Leider ist es sehr schwer, ein riesiges industrielles Projekt durch eine Zermürbungsstrategie aufzuhalten. In ihrer Presseveröffentlichung sagten Ruby und Jessica, dass “jede Aktion ein Dorn in ihrer Seite“ sei – aber sogar hunderte von Dornen schaffen es meist nicht, einen Riesen zu fällen. Die dutzende von bekannten Sabotageaktionen und Brandstiftungen verursachten ungefähr sechs Millionen Dollar Schaden.
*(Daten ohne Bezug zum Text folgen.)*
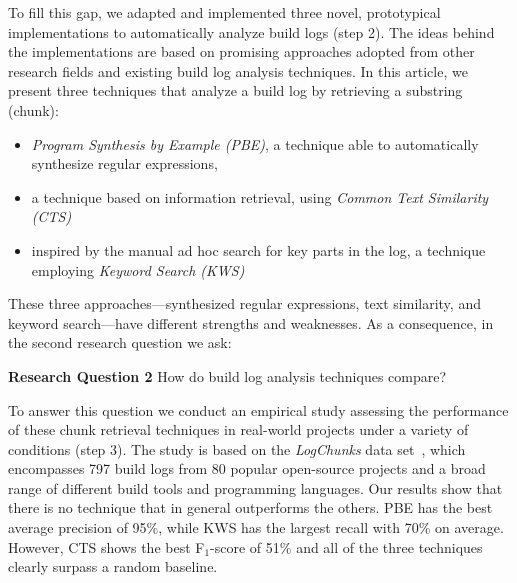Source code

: To fill this gap, we adapted and implemented three novel, prototypical
implementations to
automatically analyze build logs (step 2).
The ideas behind the implementations are based on promising approaches
adopted from other research fields and existing build log analysis
techniques.
In this article, we present three techniques that analyze a build log
by retrieving a substring (chunk):
\begin{itemize}
	\item \emph{Program Synthesis by Example (PBE)}, a technique
	able to
	automatically synthesize regular expressions,
	\item a technique based on information
	retrieval, using \emph{Common Text Similarity (CTS)}
	\item inspired by the manual ad hoc search for key parts in the
	log, a
	technique employing \emph{Keyword Search (KWS)}
\end{itemize}
These three approaches---synthesized regular expressions,
text similarity, and
keyword search---have
different strengths and weaknesses.
As a consequence,
in the second research question we ask:

\begin{simplebox}[minipage boxed title*=-5cm]{\textbf{Research Question
2}}
How do build log analysis techniques compare?
\end{simplebox}

To answer this question
we conduct an empirical study assessing the performance
of these chunk retrieval techniques in
real-world projects under a variety of conditions (step 3).
The study is based on the \emph{LogChunks} data
set~\cite{brandt2020logchunks}, which encompasses 797 build logs from
80 popular open-source projects and a broad range of different
build tools and programming languages.
Our results show that there is no technique that in general outperforms
the others.
PBE has the best average precision of 95\%, while KWS has the largest
recall with 70\% on average.
However, CTS shows the best F$_{1}$-score
of 51\% and all of the three techniques
clearly surpass a random baseline.

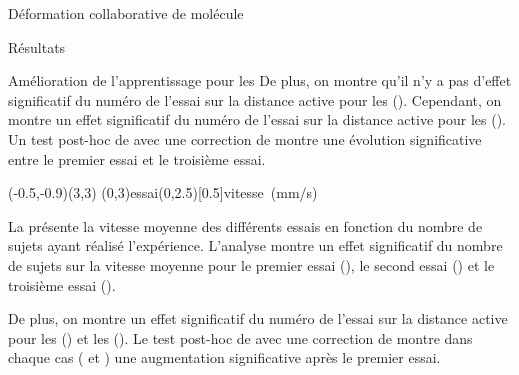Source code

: \documentclass[myfrancais]{mythesis}
\begin{document}
\begin{mychapter}{Déformation collaborative de molécule}
\begin{mysection}{Résultats}
\begin{mysubsection}{Amélioration de l'apprentissage pour les }
				De plus, on montre qu'il n'y a pas d'effet significatif du numéro de l'essai  sur la distance active  pour les  ().
				Cependant, on montre un effet significatif du numéro de l'essai  sur la distance active  pour les  ().
				Un test post-hoc de  avec une correction de  montre une évolution significative entre le premier essai et le troisième essai.

				\begin{myfigure}
					\begin{myps}(-0.5,-0.9)(3,3)
						\myaxes(0,3){essai}(0,2.5)[0.5]{vitesse~(mm/s)}
					\end{myps}
				\end{myfigure}

				La  présente la vitesse moyenne  des différents essais  en fonction du nombre de sujets  ayant réalisé l'expérience.
				L'analyse montre un effet significatif du nombre de sujets  sur la vitesse moyenne  pour le premier essai (), le second essai () et le troisième essai ().

				De plus, on montre un effet significatif du numéro de l'essai  sur la distance active  pour les  () et les  ().
				Le test post-hoc de  avec une correction de  montre dans chaque cas ( et ) une augmentation significative après le premier essai.


\end{mysubsection}
\end{mysection}
\end{mychapter}
\end{document}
Das ist weniger als ein Sechstel von einem Prozent des Budgets für die Pipeline, das sich auf $ 3,78 Milliarden belief – ein Rundungsfehler, der vermutlich von der Versicherung erstattet wurde. Dornen splittern, wenn sie großflächige industrielle Infrastruktur stechen. und die, die sie halten, ermüden lange bevor sie gewinnen können.

Materielle Effektivität

Die Zermürbungsstrategie schaffte es nicht, die Dakota Access-Pipeline zu verhindern, aber eine weniger binäre Art, Erfolg zu messen, ist zu sehen, wie lange die Fertigstellung verzögert wurde.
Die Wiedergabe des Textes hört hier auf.